Records contained in a dataset
= Beginning of Section =

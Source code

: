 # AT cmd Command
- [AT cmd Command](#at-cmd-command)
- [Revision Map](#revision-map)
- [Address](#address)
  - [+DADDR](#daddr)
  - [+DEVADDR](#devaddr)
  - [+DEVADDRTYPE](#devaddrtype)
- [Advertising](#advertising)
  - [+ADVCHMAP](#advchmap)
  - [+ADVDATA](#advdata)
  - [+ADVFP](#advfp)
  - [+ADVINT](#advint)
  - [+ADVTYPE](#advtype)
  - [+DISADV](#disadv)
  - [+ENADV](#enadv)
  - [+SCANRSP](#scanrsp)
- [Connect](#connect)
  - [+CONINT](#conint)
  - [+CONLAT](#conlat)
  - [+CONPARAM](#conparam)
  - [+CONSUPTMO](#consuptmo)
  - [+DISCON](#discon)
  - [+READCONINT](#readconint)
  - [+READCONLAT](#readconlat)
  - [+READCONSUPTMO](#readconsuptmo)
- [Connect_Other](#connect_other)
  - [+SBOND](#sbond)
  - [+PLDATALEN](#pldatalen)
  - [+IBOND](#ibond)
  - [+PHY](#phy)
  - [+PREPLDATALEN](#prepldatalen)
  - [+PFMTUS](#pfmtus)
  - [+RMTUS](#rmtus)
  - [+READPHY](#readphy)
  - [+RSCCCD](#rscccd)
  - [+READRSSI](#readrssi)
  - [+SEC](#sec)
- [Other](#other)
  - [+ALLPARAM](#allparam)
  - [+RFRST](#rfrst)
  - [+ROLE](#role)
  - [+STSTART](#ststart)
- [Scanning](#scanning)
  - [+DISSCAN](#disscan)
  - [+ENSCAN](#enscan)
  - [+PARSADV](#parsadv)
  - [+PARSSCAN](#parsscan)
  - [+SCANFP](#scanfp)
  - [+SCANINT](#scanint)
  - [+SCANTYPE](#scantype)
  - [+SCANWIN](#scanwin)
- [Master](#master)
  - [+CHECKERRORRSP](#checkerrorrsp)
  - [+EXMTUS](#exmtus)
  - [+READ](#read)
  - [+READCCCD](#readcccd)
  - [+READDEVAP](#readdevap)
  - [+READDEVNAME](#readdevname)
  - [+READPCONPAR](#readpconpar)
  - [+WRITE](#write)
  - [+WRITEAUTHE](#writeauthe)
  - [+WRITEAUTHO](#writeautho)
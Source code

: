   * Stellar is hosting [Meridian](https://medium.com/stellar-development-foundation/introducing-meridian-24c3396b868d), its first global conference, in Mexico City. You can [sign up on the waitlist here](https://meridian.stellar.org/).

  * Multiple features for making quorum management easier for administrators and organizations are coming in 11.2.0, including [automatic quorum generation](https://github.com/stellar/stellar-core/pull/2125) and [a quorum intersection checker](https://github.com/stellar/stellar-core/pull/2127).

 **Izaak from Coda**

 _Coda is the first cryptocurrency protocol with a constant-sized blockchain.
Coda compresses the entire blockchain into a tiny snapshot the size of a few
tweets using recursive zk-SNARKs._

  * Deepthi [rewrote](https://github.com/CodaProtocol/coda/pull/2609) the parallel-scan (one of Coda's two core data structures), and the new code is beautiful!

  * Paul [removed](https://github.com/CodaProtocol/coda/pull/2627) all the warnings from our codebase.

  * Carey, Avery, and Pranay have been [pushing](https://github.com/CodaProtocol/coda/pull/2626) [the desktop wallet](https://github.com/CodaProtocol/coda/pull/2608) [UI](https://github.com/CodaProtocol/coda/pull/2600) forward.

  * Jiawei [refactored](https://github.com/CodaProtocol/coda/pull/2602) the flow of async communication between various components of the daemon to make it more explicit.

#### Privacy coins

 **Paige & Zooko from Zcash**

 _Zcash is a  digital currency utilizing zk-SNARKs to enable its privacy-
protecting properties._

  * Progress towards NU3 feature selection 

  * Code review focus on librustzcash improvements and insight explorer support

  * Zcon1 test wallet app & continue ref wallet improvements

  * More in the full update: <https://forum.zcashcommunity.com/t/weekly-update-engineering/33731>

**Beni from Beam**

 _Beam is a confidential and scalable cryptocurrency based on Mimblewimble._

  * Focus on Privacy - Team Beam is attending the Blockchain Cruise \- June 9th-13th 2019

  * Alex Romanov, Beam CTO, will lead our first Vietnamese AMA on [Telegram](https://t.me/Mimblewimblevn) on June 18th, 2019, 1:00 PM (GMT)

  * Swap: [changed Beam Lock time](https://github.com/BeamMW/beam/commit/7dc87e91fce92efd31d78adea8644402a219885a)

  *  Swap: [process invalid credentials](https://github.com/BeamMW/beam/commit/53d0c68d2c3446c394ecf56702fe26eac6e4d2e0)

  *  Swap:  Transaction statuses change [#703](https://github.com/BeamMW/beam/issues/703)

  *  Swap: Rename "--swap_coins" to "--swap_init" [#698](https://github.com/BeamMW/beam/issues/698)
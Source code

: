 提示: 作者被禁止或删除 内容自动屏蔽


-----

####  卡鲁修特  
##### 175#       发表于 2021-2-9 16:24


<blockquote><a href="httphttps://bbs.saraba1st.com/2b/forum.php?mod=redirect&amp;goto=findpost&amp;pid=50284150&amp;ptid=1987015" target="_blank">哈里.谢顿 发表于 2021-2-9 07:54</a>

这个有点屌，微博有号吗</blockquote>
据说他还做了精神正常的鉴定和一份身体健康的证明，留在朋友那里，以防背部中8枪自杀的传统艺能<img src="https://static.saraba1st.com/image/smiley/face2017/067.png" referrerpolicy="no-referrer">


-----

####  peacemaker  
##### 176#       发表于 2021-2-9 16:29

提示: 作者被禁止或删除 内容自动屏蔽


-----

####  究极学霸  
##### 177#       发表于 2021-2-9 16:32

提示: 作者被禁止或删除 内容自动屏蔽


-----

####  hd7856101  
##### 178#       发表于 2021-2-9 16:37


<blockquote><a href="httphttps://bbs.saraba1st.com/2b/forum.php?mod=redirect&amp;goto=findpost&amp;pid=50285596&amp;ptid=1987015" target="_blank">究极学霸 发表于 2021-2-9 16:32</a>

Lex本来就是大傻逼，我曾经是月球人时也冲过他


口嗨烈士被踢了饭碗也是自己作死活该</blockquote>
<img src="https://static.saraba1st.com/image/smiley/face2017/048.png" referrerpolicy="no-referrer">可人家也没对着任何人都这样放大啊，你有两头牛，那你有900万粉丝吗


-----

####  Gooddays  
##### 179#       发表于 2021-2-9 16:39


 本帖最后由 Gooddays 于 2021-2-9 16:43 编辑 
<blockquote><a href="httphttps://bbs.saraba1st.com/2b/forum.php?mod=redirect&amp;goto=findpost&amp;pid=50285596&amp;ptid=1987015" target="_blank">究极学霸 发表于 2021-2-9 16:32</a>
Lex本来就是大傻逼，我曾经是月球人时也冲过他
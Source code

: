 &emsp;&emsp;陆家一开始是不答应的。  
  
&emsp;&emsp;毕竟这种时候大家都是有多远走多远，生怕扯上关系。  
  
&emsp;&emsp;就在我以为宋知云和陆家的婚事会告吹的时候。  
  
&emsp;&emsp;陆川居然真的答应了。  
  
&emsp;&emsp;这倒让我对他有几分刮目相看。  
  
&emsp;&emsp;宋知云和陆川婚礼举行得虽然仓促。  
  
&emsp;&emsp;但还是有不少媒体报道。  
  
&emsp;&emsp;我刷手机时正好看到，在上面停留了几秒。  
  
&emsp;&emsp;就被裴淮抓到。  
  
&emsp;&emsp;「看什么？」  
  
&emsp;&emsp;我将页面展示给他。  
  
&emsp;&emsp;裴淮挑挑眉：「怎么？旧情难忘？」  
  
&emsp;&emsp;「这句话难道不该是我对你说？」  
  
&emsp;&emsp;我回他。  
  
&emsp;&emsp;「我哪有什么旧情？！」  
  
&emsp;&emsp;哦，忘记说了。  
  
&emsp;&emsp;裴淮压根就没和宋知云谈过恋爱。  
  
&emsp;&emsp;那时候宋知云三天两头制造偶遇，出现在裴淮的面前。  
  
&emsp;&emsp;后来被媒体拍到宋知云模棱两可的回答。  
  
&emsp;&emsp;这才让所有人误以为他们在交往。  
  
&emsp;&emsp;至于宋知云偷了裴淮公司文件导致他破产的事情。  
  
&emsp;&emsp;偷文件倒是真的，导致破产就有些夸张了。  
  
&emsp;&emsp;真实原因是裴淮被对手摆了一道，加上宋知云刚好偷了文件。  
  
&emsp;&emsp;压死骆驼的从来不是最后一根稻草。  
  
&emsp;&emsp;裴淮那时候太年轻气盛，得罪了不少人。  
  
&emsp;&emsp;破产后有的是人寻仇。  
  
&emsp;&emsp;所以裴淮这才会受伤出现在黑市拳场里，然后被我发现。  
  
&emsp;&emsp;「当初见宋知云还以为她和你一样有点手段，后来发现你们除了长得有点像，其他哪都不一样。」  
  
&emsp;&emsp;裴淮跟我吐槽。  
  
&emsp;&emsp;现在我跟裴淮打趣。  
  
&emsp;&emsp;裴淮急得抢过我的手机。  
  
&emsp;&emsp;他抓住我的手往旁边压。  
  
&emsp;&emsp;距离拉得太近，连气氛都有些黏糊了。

= End of Section =

> **TASK GOAL**
Reproduce the records above line by line, without any change, up to and including the line that holds "the waitlist here](https://meridian.stellar.org/).".

> **TASK RESPONSE**
Source code

: # AT cmd Command
- [AT cmd Command](#at-cmd-command)
- [Revision Map](#revision-map)
- [Address](#address)
  - [+DADDR](#daddr)
  - [+DEVADDR](#devaddr)
  - [+DEVADDRTYPE](#devaddrtype)
- [Advertising](#advertising)
  - [+ADVCHMAP](#advchmap)
  - [+ADVDATA](#advdata)
  - [+ADVFP](#advfp)
  - [+ADVINT](#advint)
  - [+ADVTYPE](#advtype)
  - [+DISADV](#disadv)
  - [+ENADV](#enadv)
  - [+SCANRSP](#scanrsp)
- [Connect](#connect)
  - [+CONINT](#conint)
  - [+CONLAT](#conlat)
  - [+CONPARAM](#conparam)
  - [+CONSUPTMO](#consuptmo)
  - [+DISCON](#discon)
  - [+READCONINT](#readconint)
  - [+READCONLAT](#readconlat)
  - [+READCONSUPTMO](#readconsuptmo)
- [Connect_Other](#connect_other)
  - [+SBOND](#sbond)
  - [+PLDATALEN](#pldatalen)
  - [+IBOND](#ibond)
  - [+PHY](#phy)
  - [+PREPLDATALEN](#prepldatalen)
  - [+PFMTUS](#pfmtus)
  - [+RMTUS](#rmtus)
  - [+READPHY](#readphy)
  - [+RSCCCD](#rscccd)
  - [+READRSSI](#readrssi)
  - [+SEC](#sec)
- [Other](#other)
  - [+ALLPARAM](#allparam)
  - [+RFRST](#rfrst)
  - [+ROLE](#role)
  - [+STSTART](#ststart)
- [Scanning](#scanning)
  - [+DISSCAN](#disscan)
  - [+ENSCAN](#enscan)
  - [+PARSADV](#parsadv)
  - [+PARSSCAN](#parsscan)
  - [+SCANFP](#scanfp)
  - [+SCANINT](#scanint)
  - [+SCANTYPE](#scantype)
  - [+SCANWIN](#scanwin)
- [Master](#master)
  - [+CHECKERRORRSP](#checkerrorrsp)
  - [+EXMTUS](#exmtus)
  - [+READ](#read)
  - [+READCCCD](#readcccd)
  - [+READDEVAP](#readdevap)
  - [+READDEVNAME](#readdevname)
  - [+READPCONPAR](#readpconpar)
  - [+WRITE](#write)
  - [+WRITEAUTHE](#writeauthe)
  - [+WRITEAUTHO](#writeautho)
Source code

:   * Stellar is hosting [Meridian](https://medium.com/stellar-development-foundation/introducing-meridian-24c3396b868d), its first global conference, in Mexico City. You can [sign up on the waitlist here](https://meridian.stellar.org/).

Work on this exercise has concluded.